Table 2. Proton NMR Coordination Induced shift values ∆ (CIS) for Gallium complexes

These double drugs hence behaved as bidentate chelators by using the 3,4- hydroxypyridinone moieties to chelate the metal centres. Significant CIS were observed in the proton NMR of the HPO protons specifically H-5 and H-6 (Table 2  and Figure 3) proofing the complexation via the hydroxypyridinone.

The 13 carbon NMR was used an extra piece of  evidence to proof complexation whereby significantly high CIS values due to deshielding were noted. CIS values of about 9.8 ppm and 11.0 ppm were observed in the carbon NMR spectra of 1b and 2c respectively for carbonyl carbon. Longer spectral acquisition time was required to achieve well resolved

Figure 3. Proton NMR spectra of ligand 2 and its gallium complex 2b

carbon-13 NMR spectra for these complexes but for most them this was not achieved except for 1b and 2c.

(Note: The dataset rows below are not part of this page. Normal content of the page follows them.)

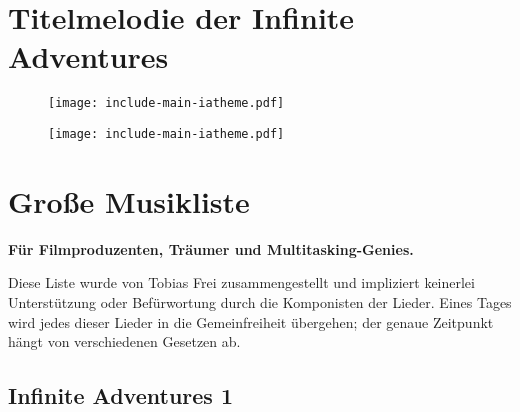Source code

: \chapter{Titelmelodie der Infinite Adventures}

% 
%
%

\begin{figure}[p]
	\texttt{[image: include-main-iatheme.pdf]}
\end{figure}

\begin{figure}[p]
	\texttt{[image: include-main-iatheme.pdf]}
\end{figure}


\chapter{Große Musikliste}

\textbf{Für Filmproduzenten, Träumer und Multitasking-Genies.}

Diese Liste wurde von Tobias Frei zusammengestellt und impliziert keinerlei Unterstützung oder Befürwortung durch die Komponisten der Lieder. Eines Tages wird jedes dieser Lieder in die Gemeinfreiheit übergehen; der genaue Zeitpunkt hängt von verschiedenen Gesetzen ab.

\section{Infinite Adventures 1}

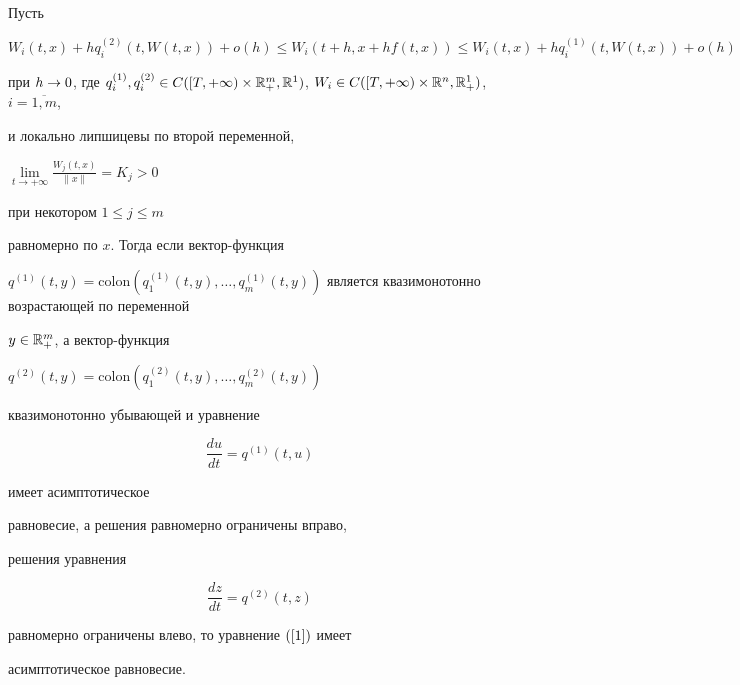 \begin{thm}\label{T_9}


Пусть


$$


W_{i}(t,x)+hq_{i}^{(2)}(t,W(t,x))+ o(h) \leq 


W_{i}(t+h,x+hf(t,x)) \leq W_{i}(t,x)+hq_{i}^{(1)}(t,W(t,x))+ o


(h)


$$


при $h \rar 0$, где $q_{i}^{(1)},q_{i}^{(2)} \in C([T,


+\infty)\times \R_{+}^{m},\R^{1})$, $W_{i} \in C([T, +\infty) \times


\R^{n},\R_{+}^{1})$, $i=\overline {1,m}$, 


и локально липшицевы по второй переменной,


$\lim\limits_{t\rightarrow +\infty}\frac


{W_{j}(t,x)}{\|x\|}=K_{j}>0$ 


при некотором $1 \leq j \leq m$


равномерно по $x$. Тогда если вектор-функция


$q^{(1)}(t,y)=\mathrm{colon}(q_{1}^{(1)}(t,y),\dotsc,q_{m}^{(1)}(t,y


))$ является квазимонотонно возрастающей \cite{12} по переменной


$y\in \R_{+}^{m}$, а вектор-функция


$q^{(2)}(t,y)=\mathrm{colon}(q_{1}^{(2)}(t,y),\dotsc,q_{m}^{(2)}(t,y ))$


квазимонотонно убывающей и уравнение


\begin{equation}


\label{7}


\frac{du}{dt}=q^{(1)}(t,u)


\end{equation}


имеет асимптотическое


равновесие, а решения равномерно ограничены вправо,


решения уравнения


$$


\frac{dz}{dt}=q^{(2)}(t,z)


$$


равномерно ограничены влево, то уравнение $(\ref{1})$ имеет


асимптотическое равновесие.


\end{thm}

Collectively, elemental analysis, NMR, MS, ion exchange tests and melting point evidence showed all the metal complexes prepared were ML₃ type except for one, 2c which was found to be ML₂ type.

All the other complexes had a negative ion exchange reaction with the phosphorous hexaflouride anion PF₆ ^– except for complex 2c indicating 2c was cationic. The negative reaction between 2b and the PF₆^– salt as well as the significant difference in the melting point values  of 2b and 2c (10^oC, Table 1) further confirms that the two complexes are structurally different despite containing the same ligand and metal core. The CIS for the pyridinone protons in these two closely related complexes, 2c and 2b, differ by a factor of 2 implying the H-5 and H-6 of the respective complexes are not in similar chemical environments. It is thus postulated that the pyridinone protons in 2c are less shielded due to the (presumed) presence of the nitrate NO₃ ^–, an electron withdrawing group.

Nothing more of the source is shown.